There are two principal directions in visual art: Realism and Abstraction.
Actually, they’re not “directions” as much as “flavors”. You can mix flavors; you can’t mix directions. Or maybe it’s a spectrum. I really don’t know.
Cartoon Modern was a style which came into being in the 1950’s; a child of the Swiss-inspired push for minimal design and the art world’s general shift towards Abstraction.
The characters that emerged from this style are loose and gestural, constructed of a few clean lines and vivid colors. Saul Bass was a champion of Cartoon Modern (see the opening titles for It’s a Mad Mad Mad Mad World), but that’s a whole ‘nother post. Maurice Noble’s backgrounds for Looney Tunes and many of the characters in earlier Rankin Bass films are also great examples of Cartoon Modern (see Rudolph the Red-Nosed Reindeer, Mad Monster Party, etc.)
All of that rabbit-trailing aside, I think the best thing about Cartoon Modern is not the characters, but the use of color. Suddenly, animators decided it was ok to give characters purple skin and paint trees red. There was freedom. And nobody used that freedom like Eyvind Earle.
Eyvind Earle, Three Horses, 1987
Earle was a concept artist for Disney in the 50’s.

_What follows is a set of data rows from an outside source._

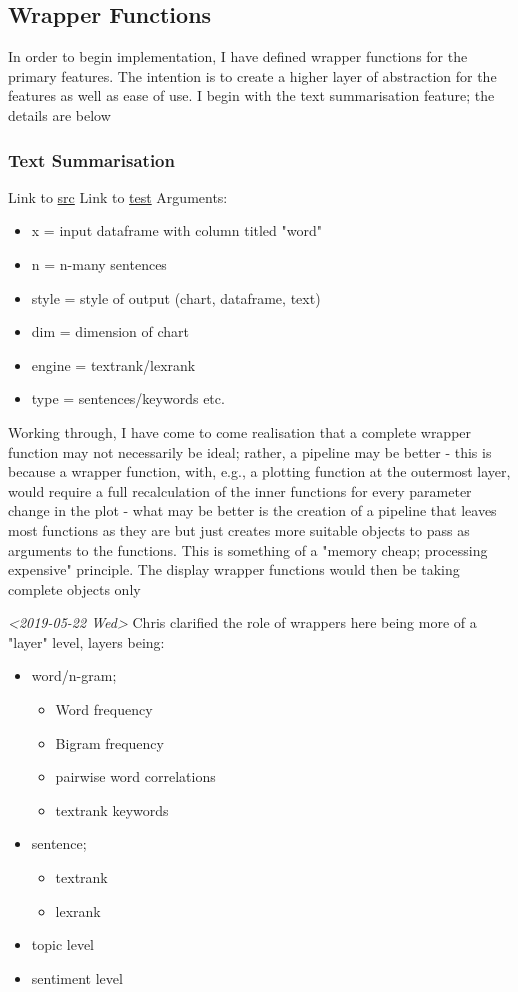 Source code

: \documentclass[a4paper, 11pt]{article}
\begin{document}
\subsection{Wrapper Functions}
\label{sec:org9b2ea0d}
In order to begin implementation, I have defined wrapper functions for
the primary features. The intention is to create a higher layer of
abstraction for the features as well as ease of use. I begin with the
text summarisation feature; the details are below
\subsubsection{Text Summarisation}
\label{sec:orgb01f65c}
Link to \href{file:///home/user/curr/stats-781/src/summ-wrapper.R}{src}
Link to \href{file:///home/user/curr/stats-781/test/summ-wrapper-test.R}{test}
Arguments:
\begin{itemize}
\item x = input dataframe with column titled "word"
\item n = n-many sentences
\item style = style of output (chart, dataframe, text)
\item dim = dimension of chart
\item engine = textrank/lexrank
\item type = sentences/keywords etc.
\end{itemize}

Working through, I have come to come realisation that a complete
wrapper function may not necessarily be ideal; rather, a pipeline may
be better - this is because a wrapper function, with, e.g., a plotting
function at the outermost layer, would require a full recalculation of
the inner functions for every parameter change in the plot - what may
be better is the creation of a pipeline that leaves most functions as
they are but just creates more suitable objects to pass as arguments
to the functions. This is something of a "memory cheap; processing
expensive" principle. The display wrapper functions would then be
taking complete objects only 

\textit{<2019-05-22 Wed> } Chris clarified the role of wrappers here being more
of a "layer" level, layers being:
\begin{itemize}
\item word/n-gram;
\begin{itemize}
\item Word frequency
\item Bigram frequency
\item pairwise word correlations
\item textrank keywords
\end{itemize}
\item sentence;
\begin{itemize}
\item textrank
\item lexrank
\end{itemize}
\item topic level
\item sentiment level
\end{itemize}
\end{document}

One of his early projects with the studio was Toot, Whistle, Plunk and Boom (1953), on which he did the backgrounds.
Disney Studios, Toot, Whistle, Plunk and Boom, 1953
He supervised the backgrounds on many golden-era Disney films, and is best known for his art direction on Sleeping Beauty (1959).
Eyvind Earle, Concept Work for Sleeping Beauty, 1959
Ending his career at Disney, Earle turned to painting and screen-printing; his work from the 60’s onward was dominated by fantastic landscapes.
Earle had a knack for blending the picky details of Realism with the geometric grace and vivid color of Abstraction. The results are stunning- maybe Abstraction and Realism are two sides of the same coin? When they come together… is that where Beauty comes from?